Lines of the material that include the string "milestone" should be returned.

__SOURCE RECORDS__

***

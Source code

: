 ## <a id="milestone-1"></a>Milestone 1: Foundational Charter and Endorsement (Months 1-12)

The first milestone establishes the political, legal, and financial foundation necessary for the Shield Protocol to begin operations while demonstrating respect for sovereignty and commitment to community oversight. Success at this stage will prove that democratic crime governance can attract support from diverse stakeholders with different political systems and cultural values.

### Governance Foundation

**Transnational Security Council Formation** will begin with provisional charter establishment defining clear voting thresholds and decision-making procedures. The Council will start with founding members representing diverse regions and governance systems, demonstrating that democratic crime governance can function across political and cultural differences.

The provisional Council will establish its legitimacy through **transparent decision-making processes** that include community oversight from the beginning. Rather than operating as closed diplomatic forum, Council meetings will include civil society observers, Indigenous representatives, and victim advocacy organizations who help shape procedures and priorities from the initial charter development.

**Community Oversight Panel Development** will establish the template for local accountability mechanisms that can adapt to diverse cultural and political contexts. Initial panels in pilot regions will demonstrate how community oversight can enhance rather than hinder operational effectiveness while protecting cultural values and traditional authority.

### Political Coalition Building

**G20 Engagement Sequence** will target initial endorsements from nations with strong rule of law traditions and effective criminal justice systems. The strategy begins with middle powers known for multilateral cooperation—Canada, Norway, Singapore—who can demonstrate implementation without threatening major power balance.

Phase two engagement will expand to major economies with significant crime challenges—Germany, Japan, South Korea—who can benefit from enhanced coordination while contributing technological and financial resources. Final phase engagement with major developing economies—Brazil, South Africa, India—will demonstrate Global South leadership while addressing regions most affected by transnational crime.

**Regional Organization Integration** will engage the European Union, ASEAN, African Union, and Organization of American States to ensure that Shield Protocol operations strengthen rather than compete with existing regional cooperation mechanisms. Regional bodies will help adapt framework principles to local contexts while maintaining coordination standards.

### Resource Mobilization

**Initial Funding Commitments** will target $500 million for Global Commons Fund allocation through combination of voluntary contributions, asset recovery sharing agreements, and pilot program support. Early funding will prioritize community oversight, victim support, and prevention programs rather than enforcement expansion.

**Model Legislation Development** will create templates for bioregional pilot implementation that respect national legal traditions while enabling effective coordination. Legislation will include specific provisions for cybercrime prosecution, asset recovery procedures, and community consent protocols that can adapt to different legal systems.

***

__TASK SOLUTION__
: ## <a id="milestone-1"></a>Milestone 1: Foundational Charter and Endorsement (Months 1-12)
The first milestone establishes the political, legal, and financial foundation necessary for the Shield Protocol to begin operations while demonstrating respect for sovereignty and commitment to community oversight. Success at this stage will prove that democratic crime governance can attract support from diverse stakeholders with different political systems and cultural values.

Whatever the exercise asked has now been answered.